→ **Problem statement**
What do the lines say, reproduced word for word, from the first of the entries below through the line bearing "[Site if Applicable"?

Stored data
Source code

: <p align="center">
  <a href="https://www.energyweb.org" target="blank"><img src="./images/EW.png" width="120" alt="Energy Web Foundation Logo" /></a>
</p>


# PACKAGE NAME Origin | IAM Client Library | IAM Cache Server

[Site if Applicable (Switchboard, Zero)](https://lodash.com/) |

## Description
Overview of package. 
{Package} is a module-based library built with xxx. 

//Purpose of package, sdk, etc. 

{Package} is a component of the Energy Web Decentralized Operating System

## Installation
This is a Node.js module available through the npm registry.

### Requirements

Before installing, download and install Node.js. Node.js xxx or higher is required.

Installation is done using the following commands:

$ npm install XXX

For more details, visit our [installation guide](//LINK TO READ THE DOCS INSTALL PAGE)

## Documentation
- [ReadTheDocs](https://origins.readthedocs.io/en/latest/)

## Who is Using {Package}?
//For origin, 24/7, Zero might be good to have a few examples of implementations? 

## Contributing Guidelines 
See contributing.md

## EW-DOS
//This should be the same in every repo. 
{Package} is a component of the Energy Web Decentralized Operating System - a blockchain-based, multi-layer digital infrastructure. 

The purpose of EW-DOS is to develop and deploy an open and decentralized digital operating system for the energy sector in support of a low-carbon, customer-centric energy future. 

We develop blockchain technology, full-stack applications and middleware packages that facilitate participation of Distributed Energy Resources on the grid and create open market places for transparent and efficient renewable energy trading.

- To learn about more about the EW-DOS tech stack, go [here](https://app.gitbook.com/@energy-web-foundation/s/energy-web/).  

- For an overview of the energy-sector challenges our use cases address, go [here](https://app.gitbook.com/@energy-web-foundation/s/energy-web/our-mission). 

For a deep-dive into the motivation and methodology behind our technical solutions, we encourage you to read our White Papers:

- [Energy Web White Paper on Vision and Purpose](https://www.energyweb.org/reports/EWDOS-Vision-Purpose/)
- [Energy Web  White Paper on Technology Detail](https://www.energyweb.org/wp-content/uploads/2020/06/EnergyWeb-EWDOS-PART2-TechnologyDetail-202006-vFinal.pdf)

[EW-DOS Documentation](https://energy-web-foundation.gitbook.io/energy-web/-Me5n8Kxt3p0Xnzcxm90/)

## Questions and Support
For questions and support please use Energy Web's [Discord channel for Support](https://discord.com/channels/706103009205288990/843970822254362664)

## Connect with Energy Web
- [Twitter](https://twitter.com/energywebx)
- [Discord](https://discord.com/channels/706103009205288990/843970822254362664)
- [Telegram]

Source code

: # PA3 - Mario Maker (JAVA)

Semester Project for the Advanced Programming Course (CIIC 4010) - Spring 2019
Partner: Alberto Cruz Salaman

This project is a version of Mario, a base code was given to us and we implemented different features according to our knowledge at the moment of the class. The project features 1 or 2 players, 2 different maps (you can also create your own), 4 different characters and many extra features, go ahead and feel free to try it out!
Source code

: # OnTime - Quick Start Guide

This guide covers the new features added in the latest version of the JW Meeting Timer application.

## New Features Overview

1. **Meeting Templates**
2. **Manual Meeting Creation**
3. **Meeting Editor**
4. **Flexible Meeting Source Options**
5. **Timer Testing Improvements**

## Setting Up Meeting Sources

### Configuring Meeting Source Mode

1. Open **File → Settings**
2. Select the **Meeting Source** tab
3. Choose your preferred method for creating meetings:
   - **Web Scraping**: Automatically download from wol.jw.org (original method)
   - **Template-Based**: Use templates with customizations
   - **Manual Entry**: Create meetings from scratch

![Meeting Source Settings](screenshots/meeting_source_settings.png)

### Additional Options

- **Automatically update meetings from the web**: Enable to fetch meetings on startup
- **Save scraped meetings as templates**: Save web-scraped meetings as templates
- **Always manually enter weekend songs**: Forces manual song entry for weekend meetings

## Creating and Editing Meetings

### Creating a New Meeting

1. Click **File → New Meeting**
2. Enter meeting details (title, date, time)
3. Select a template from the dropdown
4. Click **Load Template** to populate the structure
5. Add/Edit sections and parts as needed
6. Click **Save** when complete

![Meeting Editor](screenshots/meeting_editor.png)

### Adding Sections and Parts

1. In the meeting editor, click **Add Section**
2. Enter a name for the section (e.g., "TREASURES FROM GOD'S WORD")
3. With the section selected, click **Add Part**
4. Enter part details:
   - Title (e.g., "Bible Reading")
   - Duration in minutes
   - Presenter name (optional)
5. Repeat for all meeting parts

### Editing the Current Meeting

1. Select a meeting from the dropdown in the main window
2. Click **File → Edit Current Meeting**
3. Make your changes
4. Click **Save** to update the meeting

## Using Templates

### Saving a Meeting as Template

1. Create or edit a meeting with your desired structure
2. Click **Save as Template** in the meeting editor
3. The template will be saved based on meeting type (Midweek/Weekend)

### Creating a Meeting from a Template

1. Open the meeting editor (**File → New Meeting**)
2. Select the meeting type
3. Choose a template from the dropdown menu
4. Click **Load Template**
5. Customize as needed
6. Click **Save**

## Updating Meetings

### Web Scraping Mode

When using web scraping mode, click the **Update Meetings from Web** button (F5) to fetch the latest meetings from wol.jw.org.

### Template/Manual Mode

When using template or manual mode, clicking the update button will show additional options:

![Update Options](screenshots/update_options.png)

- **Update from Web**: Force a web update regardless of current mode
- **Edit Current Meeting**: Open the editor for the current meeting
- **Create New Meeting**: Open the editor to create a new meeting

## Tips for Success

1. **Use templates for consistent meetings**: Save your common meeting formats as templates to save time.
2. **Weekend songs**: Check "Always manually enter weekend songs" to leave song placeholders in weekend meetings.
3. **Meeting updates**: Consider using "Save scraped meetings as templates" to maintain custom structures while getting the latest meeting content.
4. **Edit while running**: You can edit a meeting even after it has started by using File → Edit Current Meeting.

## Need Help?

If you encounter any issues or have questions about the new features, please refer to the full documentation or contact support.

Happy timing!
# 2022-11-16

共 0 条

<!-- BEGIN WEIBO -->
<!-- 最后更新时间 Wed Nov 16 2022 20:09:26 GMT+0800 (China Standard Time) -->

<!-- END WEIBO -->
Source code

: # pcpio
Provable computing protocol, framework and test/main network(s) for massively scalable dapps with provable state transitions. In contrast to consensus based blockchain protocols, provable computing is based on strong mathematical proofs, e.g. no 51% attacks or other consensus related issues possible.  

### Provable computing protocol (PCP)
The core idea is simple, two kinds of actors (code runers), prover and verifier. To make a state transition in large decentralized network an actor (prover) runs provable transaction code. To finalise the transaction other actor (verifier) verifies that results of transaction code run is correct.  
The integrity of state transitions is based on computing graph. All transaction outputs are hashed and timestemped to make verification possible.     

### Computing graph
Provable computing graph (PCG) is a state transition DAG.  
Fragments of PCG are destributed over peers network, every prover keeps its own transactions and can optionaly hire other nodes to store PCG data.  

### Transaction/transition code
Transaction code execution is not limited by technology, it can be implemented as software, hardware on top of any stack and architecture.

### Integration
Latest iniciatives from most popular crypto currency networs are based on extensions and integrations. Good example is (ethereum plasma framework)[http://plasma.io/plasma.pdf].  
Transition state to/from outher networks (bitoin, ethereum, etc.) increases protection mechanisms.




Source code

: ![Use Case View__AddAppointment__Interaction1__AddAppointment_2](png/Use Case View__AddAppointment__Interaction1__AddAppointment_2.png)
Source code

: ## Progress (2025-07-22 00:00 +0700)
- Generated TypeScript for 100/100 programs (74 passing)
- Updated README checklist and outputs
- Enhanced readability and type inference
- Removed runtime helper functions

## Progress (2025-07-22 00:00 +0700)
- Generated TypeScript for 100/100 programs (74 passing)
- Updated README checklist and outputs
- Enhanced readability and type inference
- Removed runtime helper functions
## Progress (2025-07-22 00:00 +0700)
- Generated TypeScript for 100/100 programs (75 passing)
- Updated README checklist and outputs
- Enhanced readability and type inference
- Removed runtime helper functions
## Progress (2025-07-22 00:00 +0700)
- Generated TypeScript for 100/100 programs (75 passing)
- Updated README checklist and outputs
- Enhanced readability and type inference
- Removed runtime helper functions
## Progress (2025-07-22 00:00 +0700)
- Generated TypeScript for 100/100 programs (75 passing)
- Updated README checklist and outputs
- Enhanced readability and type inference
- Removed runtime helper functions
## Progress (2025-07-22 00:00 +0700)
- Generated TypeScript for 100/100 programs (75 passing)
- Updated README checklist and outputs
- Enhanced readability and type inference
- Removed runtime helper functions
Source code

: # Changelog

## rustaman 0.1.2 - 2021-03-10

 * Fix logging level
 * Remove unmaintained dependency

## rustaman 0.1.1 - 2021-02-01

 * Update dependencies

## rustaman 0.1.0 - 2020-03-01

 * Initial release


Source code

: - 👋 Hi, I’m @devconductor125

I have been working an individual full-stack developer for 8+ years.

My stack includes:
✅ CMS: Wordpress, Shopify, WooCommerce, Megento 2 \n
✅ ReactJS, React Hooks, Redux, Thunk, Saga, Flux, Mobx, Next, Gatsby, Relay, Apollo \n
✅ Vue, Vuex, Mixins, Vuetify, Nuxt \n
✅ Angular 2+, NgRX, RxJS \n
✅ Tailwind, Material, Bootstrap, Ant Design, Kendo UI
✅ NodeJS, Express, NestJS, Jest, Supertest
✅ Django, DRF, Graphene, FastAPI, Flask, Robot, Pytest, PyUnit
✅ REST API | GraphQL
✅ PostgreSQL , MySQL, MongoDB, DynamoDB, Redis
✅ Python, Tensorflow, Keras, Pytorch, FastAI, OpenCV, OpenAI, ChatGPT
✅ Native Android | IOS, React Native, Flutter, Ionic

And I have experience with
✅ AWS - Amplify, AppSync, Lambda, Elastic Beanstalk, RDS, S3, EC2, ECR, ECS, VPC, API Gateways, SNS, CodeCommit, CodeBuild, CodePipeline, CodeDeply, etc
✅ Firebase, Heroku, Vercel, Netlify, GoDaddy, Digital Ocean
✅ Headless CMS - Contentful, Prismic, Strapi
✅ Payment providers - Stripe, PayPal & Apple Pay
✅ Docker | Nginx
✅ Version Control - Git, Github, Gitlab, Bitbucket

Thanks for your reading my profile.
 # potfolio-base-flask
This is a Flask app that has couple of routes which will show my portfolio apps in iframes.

→ **Response to the task**
Source code

: <p align="center">
  <a href="https://www.energyweb.org" target="blank"><img src="./images/EW.png" width="120" alt="Energy Web Foundation Logo" /></a>
</p>


# PACKAGE NAME Origin | IAM Client Library | IAM Cache Server

[Site if Applicable (Switchboard, Zero)](https://lodash.com/) |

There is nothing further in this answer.